== Exercise objective ==
When a line in the records contains the string "smiley", copy that line.

═════ Entries provided

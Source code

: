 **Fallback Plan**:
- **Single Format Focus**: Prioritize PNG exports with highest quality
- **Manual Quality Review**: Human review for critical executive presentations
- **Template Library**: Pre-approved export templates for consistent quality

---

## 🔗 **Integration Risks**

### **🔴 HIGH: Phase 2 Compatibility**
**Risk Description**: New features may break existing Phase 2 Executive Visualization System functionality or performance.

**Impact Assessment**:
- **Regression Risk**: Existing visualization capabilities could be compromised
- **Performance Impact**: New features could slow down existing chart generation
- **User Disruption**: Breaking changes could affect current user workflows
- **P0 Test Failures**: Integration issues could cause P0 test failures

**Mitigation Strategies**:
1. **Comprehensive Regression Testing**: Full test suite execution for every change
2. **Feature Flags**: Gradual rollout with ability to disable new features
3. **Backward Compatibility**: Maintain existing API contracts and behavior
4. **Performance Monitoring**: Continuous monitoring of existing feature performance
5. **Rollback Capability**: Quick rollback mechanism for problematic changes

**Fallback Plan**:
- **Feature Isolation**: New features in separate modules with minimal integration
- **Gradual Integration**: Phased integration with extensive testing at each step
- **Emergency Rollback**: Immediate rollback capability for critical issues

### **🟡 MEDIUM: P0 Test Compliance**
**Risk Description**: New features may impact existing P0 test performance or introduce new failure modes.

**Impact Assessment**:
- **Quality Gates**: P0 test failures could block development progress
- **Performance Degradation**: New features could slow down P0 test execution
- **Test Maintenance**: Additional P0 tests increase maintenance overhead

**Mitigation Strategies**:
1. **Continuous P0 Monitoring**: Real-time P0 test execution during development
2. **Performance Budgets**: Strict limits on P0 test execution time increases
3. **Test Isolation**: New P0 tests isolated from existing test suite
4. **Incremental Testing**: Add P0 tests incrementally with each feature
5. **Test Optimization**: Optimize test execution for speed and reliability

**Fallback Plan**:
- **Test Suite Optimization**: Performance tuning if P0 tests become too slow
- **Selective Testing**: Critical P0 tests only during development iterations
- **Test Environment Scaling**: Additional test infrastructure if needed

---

══════════
═════ Entries provided

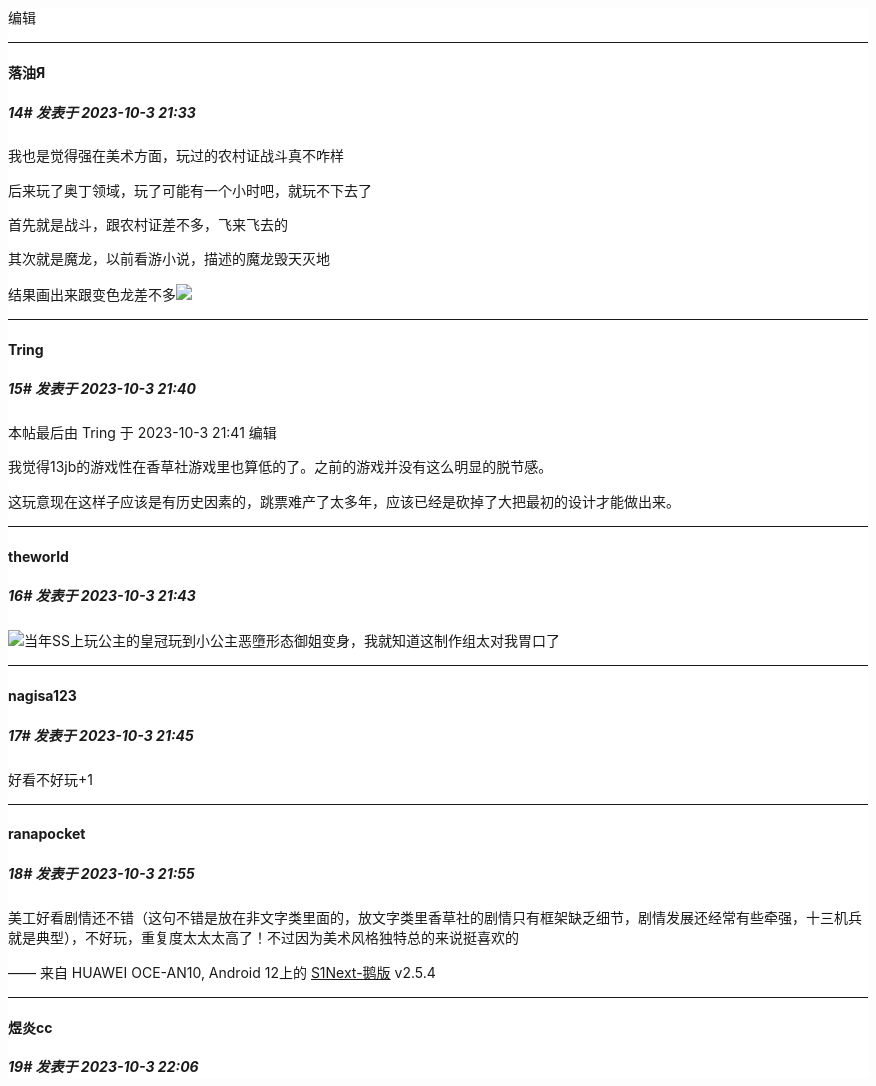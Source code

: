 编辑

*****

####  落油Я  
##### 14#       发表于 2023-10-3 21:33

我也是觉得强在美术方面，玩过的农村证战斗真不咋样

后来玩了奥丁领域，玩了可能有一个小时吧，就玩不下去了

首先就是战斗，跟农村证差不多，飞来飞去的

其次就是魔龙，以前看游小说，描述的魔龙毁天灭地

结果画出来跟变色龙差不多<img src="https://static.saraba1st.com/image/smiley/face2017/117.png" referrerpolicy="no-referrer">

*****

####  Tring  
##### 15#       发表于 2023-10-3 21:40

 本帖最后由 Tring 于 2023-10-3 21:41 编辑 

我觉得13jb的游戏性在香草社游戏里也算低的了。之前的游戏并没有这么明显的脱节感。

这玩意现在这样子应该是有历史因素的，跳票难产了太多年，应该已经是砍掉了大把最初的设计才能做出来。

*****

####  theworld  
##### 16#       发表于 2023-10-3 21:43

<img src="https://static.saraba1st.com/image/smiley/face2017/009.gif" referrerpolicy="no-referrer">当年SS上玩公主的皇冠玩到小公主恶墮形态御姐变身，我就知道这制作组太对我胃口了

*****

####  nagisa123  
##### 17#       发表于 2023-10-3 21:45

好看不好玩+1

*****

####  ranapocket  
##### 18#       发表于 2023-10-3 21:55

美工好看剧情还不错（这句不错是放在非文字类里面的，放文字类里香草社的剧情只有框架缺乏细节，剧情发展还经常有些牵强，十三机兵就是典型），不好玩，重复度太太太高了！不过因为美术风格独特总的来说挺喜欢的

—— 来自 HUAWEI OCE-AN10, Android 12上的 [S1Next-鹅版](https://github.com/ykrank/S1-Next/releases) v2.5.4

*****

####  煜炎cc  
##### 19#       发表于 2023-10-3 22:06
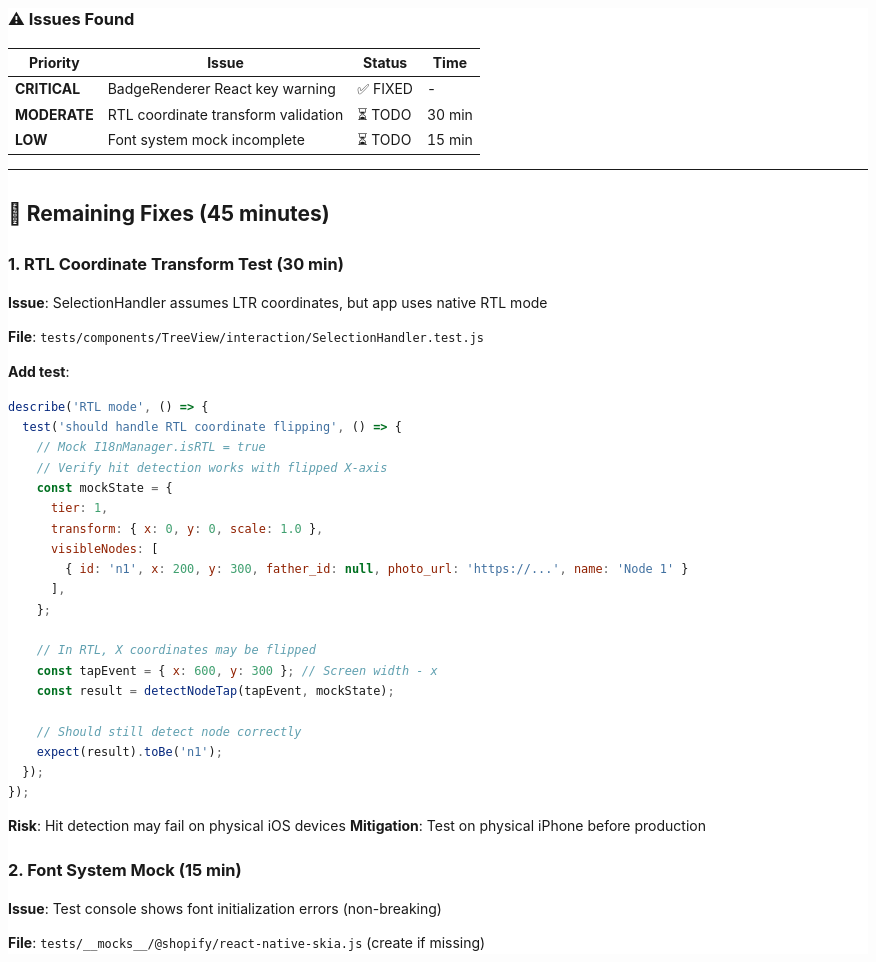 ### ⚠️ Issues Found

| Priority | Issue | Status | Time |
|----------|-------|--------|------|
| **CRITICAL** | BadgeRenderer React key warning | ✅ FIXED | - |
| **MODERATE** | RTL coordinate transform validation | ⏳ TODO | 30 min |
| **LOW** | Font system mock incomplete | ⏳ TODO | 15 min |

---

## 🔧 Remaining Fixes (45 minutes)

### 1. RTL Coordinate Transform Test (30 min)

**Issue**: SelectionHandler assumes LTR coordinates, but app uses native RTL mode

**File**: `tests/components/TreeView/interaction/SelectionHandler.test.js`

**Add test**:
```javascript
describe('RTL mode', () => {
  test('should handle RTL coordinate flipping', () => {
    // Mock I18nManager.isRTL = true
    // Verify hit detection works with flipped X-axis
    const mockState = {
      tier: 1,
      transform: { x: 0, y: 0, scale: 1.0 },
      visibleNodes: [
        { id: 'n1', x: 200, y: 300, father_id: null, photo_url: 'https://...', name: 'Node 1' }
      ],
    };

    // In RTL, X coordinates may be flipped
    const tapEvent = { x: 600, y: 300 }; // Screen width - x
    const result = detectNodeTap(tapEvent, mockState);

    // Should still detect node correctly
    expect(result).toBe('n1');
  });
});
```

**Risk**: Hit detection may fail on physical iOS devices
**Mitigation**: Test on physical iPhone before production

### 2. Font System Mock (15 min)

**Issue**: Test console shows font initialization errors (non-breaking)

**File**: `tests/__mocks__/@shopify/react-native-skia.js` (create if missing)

══════════

== Solution to this task ==
结果画出来跟变色龙差不多<img src="https://static.saraba1st.com/image/smiley/face2017/117.png" referrerpolicy="no-referrer">
<img src="https://static.saraba1st.com/image/smiley/face2017/009.gif" referrerpolicy="no-referrer">当年SS上玩公主的皇冠玩到小公主恶墮形态御姐变身，我就知道这制作组太对我胃口了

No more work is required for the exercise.